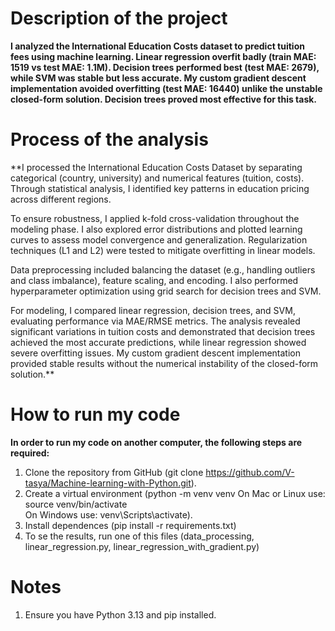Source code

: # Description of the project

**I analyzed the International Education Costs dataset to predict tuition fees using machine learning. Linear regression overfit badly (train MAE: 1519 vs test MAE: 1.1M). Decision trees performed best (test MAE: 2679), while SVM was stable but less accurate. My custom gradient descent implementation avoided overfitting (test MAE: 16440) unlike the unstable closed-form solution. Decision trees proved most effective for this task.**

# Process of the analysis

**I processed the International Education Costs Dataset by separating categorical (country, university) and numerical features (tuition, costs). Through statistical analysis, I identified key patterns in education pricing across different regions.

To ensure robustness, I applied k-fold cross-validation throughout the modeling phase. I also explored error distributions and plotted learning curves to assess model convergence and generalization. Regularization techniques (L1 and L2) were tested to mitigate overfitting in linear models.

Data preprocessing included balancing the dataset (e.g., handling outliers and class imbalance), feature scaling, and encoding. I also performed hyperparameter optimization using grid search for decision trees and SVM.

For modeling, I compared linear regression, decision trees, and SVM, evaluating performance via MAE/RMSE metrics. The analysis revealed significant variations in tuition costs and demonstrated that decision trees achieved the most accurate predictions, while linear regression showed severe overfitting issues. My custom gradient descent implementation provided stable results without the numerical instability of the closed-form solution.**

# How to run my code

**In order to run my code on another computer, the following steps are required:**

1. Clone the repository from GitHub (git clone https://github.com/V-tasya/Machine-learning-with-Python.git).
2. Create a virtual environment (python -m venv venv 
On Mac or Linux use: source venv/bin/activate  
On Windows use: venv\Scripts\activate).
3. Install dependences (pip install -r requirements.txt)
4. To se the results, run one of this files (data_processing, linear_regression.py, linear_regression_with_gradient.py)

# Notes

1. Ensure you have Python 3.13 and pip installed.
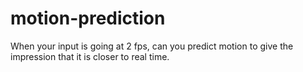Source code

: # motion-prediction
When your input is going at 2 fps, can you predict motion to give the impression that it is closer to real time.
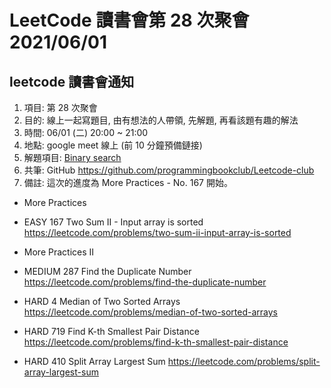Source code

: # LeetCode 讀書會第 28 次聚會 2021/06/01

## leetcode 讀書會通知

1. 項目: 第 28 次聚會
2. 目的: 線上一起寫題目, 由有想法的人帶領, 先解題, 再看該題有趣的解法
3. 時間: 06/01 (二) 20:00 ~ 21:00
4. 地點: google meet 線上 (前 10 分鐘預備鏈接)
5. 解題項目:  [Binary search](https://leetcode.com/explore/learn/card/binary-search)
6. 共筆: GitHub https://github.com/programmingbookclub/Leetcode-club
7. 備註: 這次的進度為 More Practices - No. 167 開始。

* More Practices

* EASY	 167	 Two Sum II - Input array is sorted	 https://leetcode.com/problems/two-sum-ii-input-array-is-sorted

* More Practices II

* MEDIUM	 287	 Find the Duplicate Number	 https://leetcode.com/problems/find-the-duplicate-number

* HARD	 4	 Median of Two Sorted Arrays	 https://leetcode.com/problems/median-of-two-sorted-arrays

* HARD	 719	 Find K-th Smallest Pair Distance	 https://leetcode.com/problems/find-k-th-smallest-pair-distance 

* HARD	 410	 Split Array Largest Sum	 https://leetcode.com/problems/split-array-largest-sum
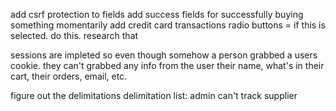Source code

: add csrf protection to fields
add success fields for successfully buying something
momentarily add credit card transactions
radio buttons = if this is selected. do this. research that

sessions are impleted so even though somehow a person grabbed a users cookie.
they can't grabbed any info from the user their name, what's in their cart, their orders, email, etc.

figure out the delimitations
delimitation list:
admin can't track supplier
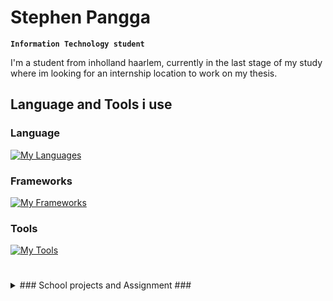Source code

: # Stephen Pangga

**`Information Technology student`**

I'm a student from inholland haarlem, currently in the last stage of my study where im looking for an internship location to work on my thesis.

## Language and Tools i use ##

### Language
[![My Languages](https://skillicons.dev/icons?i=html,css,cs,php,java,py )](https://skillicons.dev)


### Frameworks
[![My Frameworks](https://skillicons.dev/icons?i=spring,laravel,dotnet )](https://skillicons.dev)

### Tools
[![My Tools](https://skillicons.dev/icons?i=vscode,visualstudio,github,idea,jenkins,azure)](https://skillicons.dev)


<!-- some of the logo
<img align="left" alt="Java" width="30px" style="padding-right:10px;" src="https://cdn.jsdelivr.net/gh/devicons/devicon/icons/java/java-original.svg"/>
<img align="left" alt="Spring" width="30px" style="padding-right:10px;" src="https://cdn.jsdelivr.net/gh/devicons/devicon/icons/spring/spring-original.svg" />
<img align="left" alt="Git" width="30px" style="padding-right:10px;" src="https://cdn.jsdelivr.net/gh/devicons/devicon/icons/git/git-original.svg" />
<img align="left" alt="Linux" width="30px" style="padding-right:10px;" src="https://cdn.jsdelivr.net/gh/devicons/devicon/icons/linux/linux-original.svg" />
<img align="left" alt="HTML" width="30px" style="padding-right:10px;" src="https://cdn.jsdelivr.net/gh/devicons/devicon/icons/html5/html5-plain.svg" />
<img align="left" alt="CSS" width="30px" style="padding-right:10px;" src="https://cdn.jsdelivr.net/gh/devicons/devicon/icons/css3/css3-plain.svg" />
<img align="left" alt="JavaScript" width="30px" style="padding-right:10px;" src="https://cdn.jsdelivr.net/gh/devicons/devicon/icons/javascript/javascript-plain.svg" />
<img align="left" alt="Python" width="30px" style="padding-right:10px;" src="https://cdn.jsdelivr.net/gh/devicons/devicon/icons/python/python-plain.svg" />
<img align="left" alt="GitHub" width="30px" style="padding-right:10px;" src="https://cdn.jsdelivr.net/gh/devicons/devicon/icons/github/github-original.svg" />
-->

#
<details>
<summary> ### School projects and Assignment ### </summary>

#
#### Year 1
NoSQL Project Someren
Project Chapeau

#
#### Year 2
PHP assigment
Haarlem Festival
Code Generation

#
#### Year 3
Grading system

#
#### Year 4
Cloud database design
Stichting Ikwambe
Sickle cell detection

* * * * *

Assignment:
Leave the pictures out and return the rest of the material exactly.

Reply:
Source code

: # Description of the project

**I analyzed the International Education Costs dataset to predict tuition fees using machine learning. Linear regression overfit badly (train MAE: 1519 vs test MAE: 1.1M). Decision trees performed best (test MAE: 2679), while SVM was stable but less accurate. My custom gradient descent implementation avoided overfitting (test MAE: 16440) unlike the unstable closed-form solution. Decision trees proved most effective for this task.**

# Process of the analysis

**I processed the International Education Costs Dataset by separating categorical (country, university) and numerical features (tuition, costs). Through statistical analysis, I identified key patterns in education pricing across different regions.

To ensure robustness, I applied k-fold cross-validation throughout the modeling phase. I also explored error distributions and plotted learning curves to assess model convergence and generalization. Regularization techniques (L1 and L2) were tested to mitigate overfitting in linear models.

Data preprocessing included balancing the dataset (e.g., handling outliers and class imbalance), feature scaling, and encoding. I also performed hyperparameter optimization using grid search for decision trees and SVM.

For modeling, I compared linear regression, decision trees, and SVM, evaluating performance via MAE/RMSE metrics. The analysis revealed significant variations in tuition costs and demonstrated that decision trees achieved the most accurate predictions, while linear regression showed severe overfitting issues. My custom gradient descent implementation provided stable results without the numerical instability of the closed-form solution.**

# How to run my code

**In order to run my code on another computer, the following steps are required:**

1. Clone the repository from GitHub (git clone https://github.com/V-tasya/Machine-learning-with-Python.git).
2. Create a virtual environment (python -m venv venv 
On Mac or Linux use: source venv/bin/activate  
On Windows use: venv\Scripts\activate).
3. Install dependences (pip install -r requirements.txt)
4. To se the results, run one of this files (data_processing, linear_regression.py, linear_regression_with_gradient.py)

# Notes

1. Ensure you have Python 3.13 and pip installed.
Source code

: # motion-prediction
When your input is going at 2 fps, can you predict motion to give the impression that it is closer to real time.
Source code

: # LeetCode 讀書會第 28 次聚會 2021/06/01

## leetcode 讀書會通知

1. 項目: 第 28 次聚會
2. 目的: 線上一起寫題目, 由有想法的人帶領, 先解題, 再看該題有趣的解法
3. 時間: 06/01 (二) 20:00 ~ 21:00
4. 地點: google meet 線上 (前 10 分鐘預備鏈接)
5. 解題項目:  [Binary search](https://leetcode.com/explore/learn/card/binary-search)
6. 共筆: GitHub https://github.com/programmingbookclub/Leetcode-club
7. 備註: 這次的進度為 More Practices - No. 167 開始。

* More Practices

* EASY	 167	 Two Sum II - Input array is sorted	 https://leetcode.com/problems/two-sum-ii-input-array-is-sorted

* More Practices II

* MEDIUM	 287	 Find the Duplicate Number	 https://leetcode.com/problems/find-the-duplicate-number

* HARD	 4	 Median of Two Sorted Arrays	 https://leetcode.com/problems/median-of-two-sorted-arrays

* HARD	 719	 Find K-th Smallest Pair Distance	 https://leetcode.com/problems/find-k-th-smallest-pair-distance 

* HARD	 410	 Split Array Largest Sum	 https://leetcode.com/problems/split-array-largest-sum
Source code

: add csrf protection to fields
add success fields for successfully buying something
momentarily add credit card transactions
radio buttons = if this is selected. do this. research that

sessions are impleted so even though somehow a person grabbed a users cookie.
they can't grabbed any info from the user their name, what's in their cart, their orders, email, etc.

figure out the delimitations
delimitation list:
admin can't track supplier
Source code

: # Stephen Pangga

**`Information Technology student`**

I'm a student from inholland haarlem, currently in the last stage of my study where im looking for an internship location to work on my thesis.

## Language and Tools i use ##

### Language
[![My Languages](https://skillicons.dev/icons?i=html,css,cs,php,java,py )](https://skillicons.dev)


### Frameworks
[![My Frameworks](https://skillicons.dev/icons?i=spring,laravel,dotnet )](https://skillicons.dev)

### Tools
[![My Tools](https://skillicons.dev/icons?i=vscode,visualstudio,github,idea,jenkins,azure)](https://skillicons.dev)


<!-- some of the logo
<img align="left" alt="Java" width="30px" style="padding-right:10px;" src="https://cdn.jsdelivr.net/gh/devicons/devicon/icons/java/java-original.svg"/>
<img align="left" alt="Spring" width="30px" style="padding-right:10px;" src="https://cdn.jsdelivr.net/gh/devicons/devicon/icons/spring/spring-original.svg" />
<img align="left" alt="Git" width="30px" style="padding-right:10px;" src="https://cdn.jsdelivr.net/gh/devicons/devicon/icons/git/git-original.svg" />
<img align="left" alt="Linux" width="30px" style="padding-right:10px;" src="https://cdn.jsdelivr.net/gh/devicons/devicon/icons/linux/linux-original.svg" />
<img align="left" alt="HTML" width="30px" style="padding-right:10px;" src="https://cdn.jsdelivr.net/gh/devicons/devicon/icons/html5/html5-plain.svg" />
<img align="left" alt="CSS" width="30px" style="padding-right:10px;" src="https://cdn.jsdelivr.net/gh/devicons/devicon/icons/css3/css3-plain.svg" />
<img align="left" alt="JavaScript" width="30px" style="padding-right:10px;" src="https://cdn.jsdelivr.net/gh/devicons/devicon/icons/javascript/javascript-plain.svg" />
<img align="left" alt="Python" width="30px" style="padding-right:10px;" src="https://cdn.jsdelivr.net/gh/devicons/devicon/icons/python/python-plain.svg" />
<img align="left" alt="GitHub" width="30px" style="padding-right:10px;" src="https://cdn.jsdelivr.net/gh/devicons/devicon/icons/github/github-original.svg" />
-->

#
<details>
<summary> ### School projects and Assignment ### </summary>

#
#### Year 1
NoSQL Project Someren
Project Chapeau

#
#### Year 2
PHP assigment
Haarlem Festival
Code Generation

#
#### Year 3
Grading system

#
#### Year 4
Cloud database design
Stichting Ikwambe
Sickle cell detection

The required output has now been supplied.